The film slows almost to a stop. We were in the land of dreams for far too long. It was beautiful with plenty of swirly lights and colours, but there was too much dialogue and I found myself nodding off (although to be fair a family gathering with plenty of wine the night before may have had something to do with that).

Except it wasn't just me. There was general squirming and fidgeting from the children in the audience and the volume of soft-drink slurping and sweet paper crackling rose considerably.

I think they missed a trick with the dream thing too. There was one sequence with a boy who talked to the president on the phone, but it felt incidental and was instantly forgettable. Dreams and CGI? What a gift. They could have done so much with that.

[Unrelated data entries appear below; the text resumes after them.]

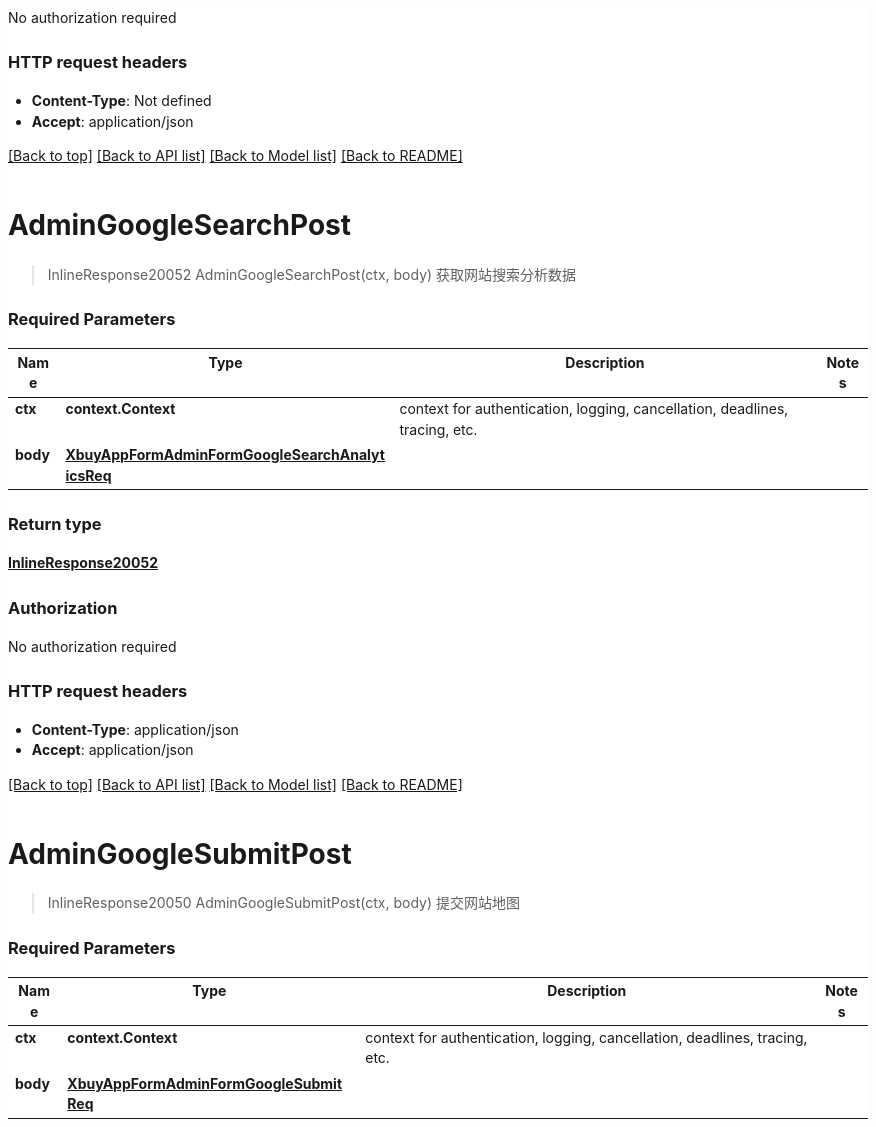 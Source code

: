 No authorization required

### HTTP request headers

 - **Content-Type**: Not defined
 - **Accept**: application/json

[[Back to top]](#) [[Back to API list]](../README.md#documentation-for-api-endpoints) [[Back to Model list]](../README.md#documentation-for-models) [[Back to README]](../README.md)

# **AdminGoogleSearchPost**
> InlineResponse20052 AdminGoogleSearchPost(ctx, body)
获取网站搜索分析数据

### Required Parameters

Name | Type | Description  | Notes
------------- | ------------- | ------------- | -------------
 **ctx** | **context.Context** | context for authentication, logging, cancellation, deadlines, tracing, etc.
  **body** | [**XbuyAppFormAdminFormGoogleSearchAnalyticsReq**](XbuyAppFormAdminFormGoogleSearchAnalyticsReq.md)|  | 

### Return type

[**InlineResponse20052**](inline_response_200_52.md)

### Authorization

No authorization required

### HTTP request headers

 - **Content-Type**: application/json
 - **Accept**: application/json

[[Back to top]](#) [[Back to API list]](../README.md#documentation-for-api-endpoints) [[Back to Model list]](../README.md#documentation-for-models) [[Back to README]](../README.md)

# **AdminGoogleSubmitPost**
> InlineResponse20050 AdminGoogleSubmitPost(ctx, body)
提交网站地图

### Required Parameters

Name | Type | Description  | Notes
------------- | ------------- | ------------- | -------------
 **ctx** | **context.Context** | context for authentication, logging, cancellation, deadlines, tracing, etc.
  **body** | [**XbuyAppFormAdminFormGoogleSubmitReq**](XbuyAppFormAdminFormGoogleSubmitReq.md)|  | 
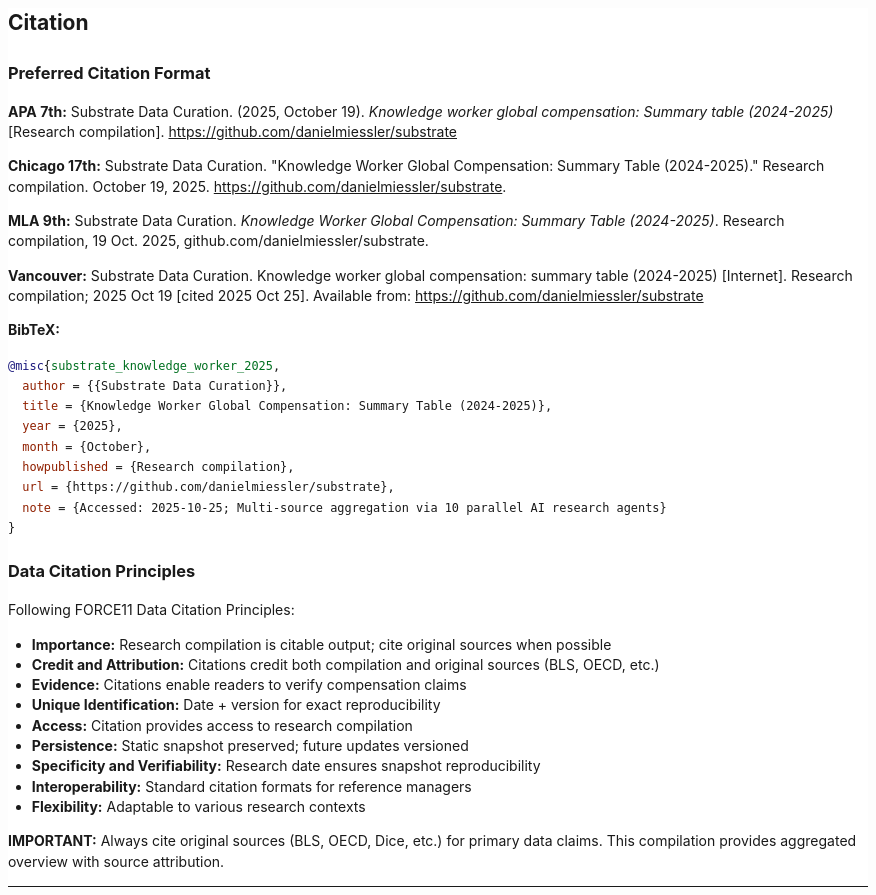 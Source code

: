 
## Citation

### Preferred Citation Format

**APA 7th:**
Substrate Data Curation. (2025, October 19). *Knowledge worker global compensation: Summary table (2024-2025)* [Research compilation]. https://github.com/danielmiessler/substrate

**Chicago 17th:**
Substrate Data Curation. "Knowledge Worker Global Compensation: Summary Table (2024-2025)." Research compilation. October 19, 2025. https://github.com/danielmiessler/substrate.

**MLA 9th:**
Substrate Data Curation. *Knowledge Worker Global Compensation: Summary Table (2024-2025)*. Research compilation, 19 Oct. 2025, github.com/danielmiessler/substrate.

**Vancouver:**
Substrate Data Curation. Knowledge worker global compensation: summary table (2024-2025) [Internet]. Research compilation; 2025 Oct 19 [cited 2025 Oct 25]. Available from: https://github.com/danielmiessler/substrate

**BibTeX:**
```bibtex
@misc{substrate_knowledge_worker_2025,
  author = {{Substrate Data Curation}},
  title = {Knowledge Worker Global Compensation: Summary Table (2024-2025)},
  year = {2025},
  month = {October},
  howpublished = {Research compilation},
  url = {https://github.com/danielmiessler/substrate},
  note = {Accessed: 2025-10-25; Multi-source aggregation via 10 parallel AI research agents}
}
```

### Data Citation Principles

Following FORCE11 Data Citation Principles:
- **Importance:** Research compilation is citable output; cite original sources when possible
- **Credit and Attribution:** Citations credit both compilation and original sources (BLS, OECD, etc.)
- **Evidence:** Citations enable readers to verify compensation claims
- **Unique Identification:** Date + version for exact reproducibility
- **Access:** Citation provides access to research compilation
- **Persistence:** Static snapshot preserved; future updates versioned
- **Specificity and Verifiability:** Research date ensures snapshot reproducibility
- **Interoperability:** Standard citation formats for reference managers
- **Flexibility:** Adaptable to various research contexts

**IMPORTANT:** Always cite original sources (BLS, OECD, Dice, etc.) for primary data claims. This compilation provides aggregated overview with source attribution.

---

It was left to the last act to jolt everyone out of their stupor. And it did. A right royal farcical piece set in a modern day Buckingham Palace. The Queen of England, and her corgis, farting gloriously after drinking the BFG's fizzy "frobscottle" was a great success. There was laughter in the cinema for the fist time.

I think Speilberg's BFG was flawed, but charming in parts. Perhaps too long an adaptation of a slender book. Mark Rylance was brilliant and lit up the screen with his huge CGI smile and Ruby Barnhill is a perfect Sophie.




My grandchildren enjoyed it. Or at least they said they did. Thinking about it now, they may well have been humouring me because I wanted so much for them to like it. It's the sort of thing they would do. :)



3 comments:

Sue Bursztynski said...

Well, my young family members certainly enjoyed it, judging by their chuckles, as did the other kids in the cinema, as did I. And wasn't it delightful to see "Harriet Jones PM" as the Queen! ("Yes," say the Daleks, "we know who you are.")

Sue Purkiss said...

I agree that the part in the Land of the Giants was too long and too slow, but thought the part in the palace more than made up for it. My grandson loved it - but he's a few years younger than yours, so maybe that's the difference? Loved the corgis!

Sharon Tregenza said...

Yes, it's always going to be subjective of course. There were certainly delightful bits.